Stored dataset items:
───
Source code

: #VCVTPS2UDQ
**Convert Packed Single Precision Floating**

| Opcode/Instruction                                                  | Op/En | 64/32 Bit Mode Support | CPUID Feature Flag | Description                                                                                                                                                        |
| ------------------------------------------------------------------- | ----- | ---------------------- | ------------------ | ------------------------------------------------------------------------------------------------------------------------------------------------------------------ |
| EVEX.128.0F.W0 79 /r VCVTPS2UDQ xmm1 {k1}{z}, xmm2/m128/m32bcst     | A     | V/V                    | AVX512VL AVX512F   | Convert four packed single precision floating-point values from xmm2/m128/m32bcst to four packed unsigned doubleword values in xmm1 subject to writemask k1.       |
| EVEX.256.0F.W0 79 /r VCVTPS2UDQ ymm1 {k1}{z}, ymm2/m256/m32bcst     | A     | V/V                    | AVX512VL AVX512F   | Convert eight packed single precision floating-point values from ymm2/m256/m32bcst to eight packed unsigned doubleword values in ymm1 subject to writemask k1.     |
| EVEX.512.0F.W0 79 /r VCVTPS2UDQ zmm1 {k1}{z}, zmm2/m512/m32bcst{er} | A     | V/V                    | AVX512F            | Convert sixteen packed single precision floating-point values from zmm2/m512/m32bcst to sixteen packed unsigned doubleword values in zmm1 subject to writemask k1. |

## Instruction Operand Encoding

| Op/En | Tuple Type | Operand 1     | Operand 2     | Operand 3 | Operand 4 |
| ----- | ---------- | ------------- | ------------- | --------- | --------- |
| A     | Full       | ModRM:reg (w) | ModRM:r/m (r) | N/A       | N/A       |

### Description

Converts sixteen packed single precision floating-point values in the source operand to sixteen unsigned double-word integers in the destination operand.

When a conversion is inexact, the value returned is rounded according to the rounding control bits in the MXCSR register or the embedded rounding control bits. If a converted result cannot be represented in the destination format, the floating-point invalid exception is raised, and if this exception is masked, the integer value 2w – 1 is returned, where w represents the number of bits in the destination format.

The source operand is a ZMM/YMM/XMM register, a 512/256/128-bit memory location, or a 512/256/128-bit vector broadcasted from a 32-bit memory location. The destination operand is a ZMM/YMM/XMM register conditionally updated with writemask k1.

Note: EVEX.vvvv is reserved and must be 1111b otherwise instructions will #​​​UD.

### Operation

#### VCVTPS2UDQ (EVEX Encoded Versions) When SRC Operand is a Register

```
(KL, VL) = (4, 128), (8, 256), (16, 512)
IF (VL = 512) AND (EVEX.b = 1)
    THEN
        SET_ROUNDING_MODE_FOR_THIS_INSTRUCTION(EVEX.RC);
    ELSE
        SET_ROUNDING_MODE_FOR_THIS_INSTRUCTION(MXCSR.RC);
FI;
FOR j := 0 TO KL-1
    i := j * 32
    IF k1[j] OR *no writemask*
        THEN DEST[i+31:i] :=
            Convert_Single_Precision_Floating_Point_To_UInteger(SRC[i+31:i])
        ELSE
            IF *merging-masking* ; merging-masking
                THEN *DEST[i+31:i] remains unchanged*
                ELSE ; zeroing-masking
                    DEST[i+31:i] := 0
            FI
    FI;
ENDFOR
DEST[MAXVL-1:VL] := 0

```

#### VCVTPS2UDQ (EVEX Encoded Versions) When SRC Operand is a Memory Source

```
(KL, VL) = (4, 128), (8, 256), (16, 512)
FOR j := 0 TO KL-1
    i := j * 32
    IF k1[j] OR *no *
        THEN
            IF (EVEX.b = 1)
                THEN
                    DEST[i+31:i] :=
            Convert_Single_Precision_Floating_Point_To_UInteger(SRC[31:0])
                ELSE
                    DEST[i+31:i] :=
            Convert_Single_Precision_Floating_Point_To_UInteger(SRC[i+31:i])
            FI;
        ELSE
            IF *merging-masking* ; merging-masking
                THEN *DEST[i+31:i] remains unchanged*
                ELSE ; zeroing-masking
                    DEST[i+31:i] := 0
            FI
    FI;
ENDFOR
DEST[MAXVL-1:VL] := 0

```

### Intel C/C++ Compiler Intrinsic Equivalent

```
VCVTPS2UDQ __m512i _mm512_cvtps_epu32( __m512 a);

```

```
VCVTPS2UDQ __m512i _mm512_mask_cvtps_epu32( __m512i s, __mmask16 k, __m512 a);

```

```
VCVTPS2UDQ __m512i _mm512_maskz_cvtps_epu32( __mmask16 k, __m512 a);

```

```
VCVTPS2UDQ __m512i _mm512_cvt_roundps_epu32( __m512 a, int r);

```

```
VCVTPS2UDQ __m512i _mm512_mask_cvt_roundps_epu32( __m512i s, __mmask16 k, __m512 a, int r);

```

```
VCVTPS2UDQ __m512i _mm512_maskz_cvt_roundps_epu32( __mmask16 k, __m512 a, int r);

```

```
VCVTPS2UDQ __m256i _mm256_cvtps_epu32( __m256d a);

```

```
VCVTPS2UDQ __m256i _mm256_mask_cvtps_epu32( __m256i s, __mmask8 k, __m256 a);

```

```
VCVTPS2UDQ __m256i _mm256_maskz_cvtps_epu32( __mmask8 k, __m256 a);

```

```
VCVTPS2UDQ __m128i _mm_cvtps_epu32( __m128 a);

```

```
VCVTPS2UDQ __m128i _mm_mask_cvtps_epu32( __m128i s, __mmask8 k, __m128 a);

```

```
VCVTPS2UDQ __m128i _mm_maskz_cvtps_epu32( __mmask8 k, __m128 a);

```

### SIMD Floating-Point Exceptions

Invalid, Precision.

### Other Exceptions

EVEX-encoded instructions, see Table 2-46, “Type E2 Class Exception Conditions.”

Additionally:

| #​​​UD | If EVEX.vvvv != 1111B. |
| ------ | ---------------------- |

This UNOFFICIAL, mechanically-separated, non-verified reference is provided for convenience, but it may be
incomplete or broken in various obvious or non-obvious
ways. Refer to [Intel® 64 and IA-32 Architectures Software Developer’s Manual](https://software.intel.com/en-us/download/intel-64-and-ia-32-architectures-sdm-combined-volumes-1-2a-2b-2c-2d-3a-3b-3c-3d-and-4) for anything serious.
───
| Problem statement |
If a line in the records above has the word "Exceptions", copy it out.

| Written reply |
### SIMD Floating-Point Exceptions
### Other Exceptions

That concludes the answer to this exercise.